In other respects it is equally difficult to duplicate Steinböck's reasoning. Case (1893.s. Stodertal) for exampleÊis explained as a viper although the girl, who could view the dead animal calmly, spoke of feet like a that of a lizard. But this is simply brushed aside with the strange remark: 'Without hesitation I take upon myself the reproach of being undiscerning, as legs have also been observed, apparently even four' (Ste/456). The witnesses in case (1908.s. Kufstein) were apparently never interviewed by the critic. Yet he labels the case an 'impertinent fabrication', because the witnesses didn't make it public immediately and on the assumption a reptile of the alleged size couldn't live unseen near Kufstein (Ste/464). Only in case (1929.05.l) the witness was interviewed. Steinböck considered him very imaginative and suggested that he might have disturbed a snake while eating a toad or a frog, but the witness stuck to his assertion. The latter's original statement, that he had distinctly seen fore legs, was ignored.
Finally Flucher and Meusburger are criticized for having selected 'only those reports that can at least to some degree stand a scientific test'. Thus 'the outsider gets the impression, that there must be some truth in the matter'. If however, 'all cases, even the scientifically most impossible ones are considered, then you soon become aware that Tatzelwurm research is not primarily a task for the zoologist, but for the folklorist' (Ste/465) 64). Unfortunately Meusburger, Flucher and Nicolussi were never given an opportunity to reply. In a final clause the editor announced categorically that with Steinböck's article the 'Schlern' would definitely close the matter. Fourteen years later the topic was taken up again 'at the expressive request of the editor' (Tra1/250) and from 1948 to now about ten new reports were published. There was, however, never again such an extensive discussion as in the thirties.

L a t e s t N e w s
In its October 1982 issue the 'Kosmos' reprinted an one page excerpt of one of Flucher's articles, remarking that "the 'Kosmos' won't dare to repeat the question (concerning the Tatzelwurm) once more today. Who knows, what reports would still reach us even now!" (Kos). Two years ago a local Tyrolean paper carried a report about a teacher, who has apparently revived Studer's Bipes hypothesis (DH).

C L O S I N G



It is well possible that by the negative attidude of some scientists a chance was missed to verify in the eleventh hour the existence of a rare animal already dying out.

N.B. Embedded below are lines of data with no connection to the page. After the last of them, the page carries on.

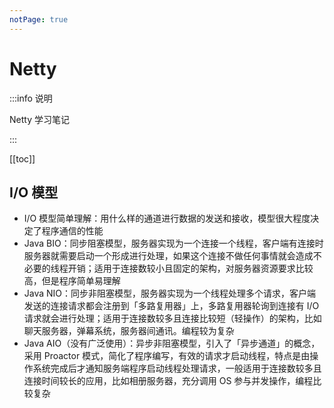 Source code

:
 ```yaml
---
notPage: true
---
```



# Netty

:::info 说明

Netty 学习笔记

:::



[[toc]]



## I/O 模型

- I/O 模型简单理解：用什么样的通道进行数据的发送和接收，模型很大程度决定了程序通信的性能
- Java BIO：同步阻塞模型，服务器实现为一个连接一个线程，客户端有连接时服务器就需要启动一个形成进行处理，如果这个连接不做任何事情就会造成不必要的线程开销；适用于连接数较小且固定的架构，对服务器资源要求比较高，但是程序简单易理解
- Java NIO：同步非阻塞模型，服务器实现为一个线程处理多个请求，客户端发送的连接请求都会注册到「多路复用器」上，多路复用器轮询到连接有 I/O 请求就会进行处理；适用于连接数较多且连接比较短（轻操作）的架构，比如聊天服务器，弹幕系统，服务器间通讯。编程较为复杂
- Java AIO（没有广泛使用）：异步非阻塞模型，引入了「异步通道」的概念，采用 Proactor 模式，简化了程序编写，有效的请求才启动线程，特点是由操作系统完成后才通知服务端程序启动线程处理请求，一般适用于连接数较多且连接时间较长的应用，比如相册服务器，充分调用 OS 参与并发操作，编程比较复杂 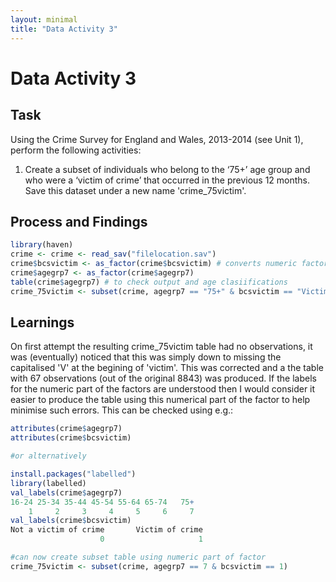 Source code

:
 ```yaml
---
layout: minimal
title: "Data Activity 3"
---
```


# Data Activity 3

## Task

Using the Crime Survey for England and Wales, 2013-2014 (see Unit 1), perform the following activities:

1. Create a subset of individuals who belong to the ‘75+’ age group and who were a ‘victim of crime’ that occurred in the previous 12 months. Save this dataset under a new name 'crime_75victim'.

## Process and Findings

```r
library(haven)
crime <- crime <- read_sav("filelocation.sav")
crime$bcsvictim <- as_factor(crime$bcsvictim) # converts numeric factor to the factor label so can determine relevant group
crime$agegrp7 <- as_factor(crime$agegrp7)
table(crime$agegrp7) # to check output and age clasiifications
crime_75victim <- subset(crime, agegrp7 == "75+" & bcsvictim == "Victim of crime")

```
## Learnings

On first attempt the resulting crime_75victim table had no observations, it was (eventually) noticed that this was simply down to missing the capitalised 'V' at the begining of 'victim'.  This was corrected and a the table with 67 observations (out of the original 8843) was produced.  If the labels for the numeric part of the factors are understood then I would consider it easier to produce the table using this numerical part of the factor to help minimise such errors.  This can be checked using e.g.:

```r
attributes(crime$agegrp7)
attributes(crime$bcsvictim)

#or alternatively

install.packages("labelled")
library(labelled)
val_labels(crime$agegrp7)
16-24 25-34 35-44 45-54 55-64 65-74   75+ 
    1     2     3     4     5     6     7 
val_labels(crime$bcsvictim)
Not a victim of crime       Victim of crime 
                    0                     1 

#can now create subset table using numeric part of factor
crime_75victim <- subset(crime, agegrp7 == 7 & bcsvictim == 1) 
```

Perhaps they cannot be reproached with this in view of their deeply rooted, insurmountable disregard for the testimonies of the country folk and their ever present fear of being taken in by some hoaxer and then being ridiculed by the colleagues. It seems, that the whole affair was very probably also a social and even a sort of ideological confrontation, the opponents of the TWH considering themselves as a sort of standard bearers of enlightenment, smelling antiquated superstitions or even damnable obscurantism behind matters not easily amenable to scientific methodics. The proponents, in turn, were largely educationalists and clerics, a category of persons always committed to the preservation of traditional beliefs. Considering this and the zeitgeist of the era, the development of the Tatzelwurm debate was at least to some degree preprogrammed.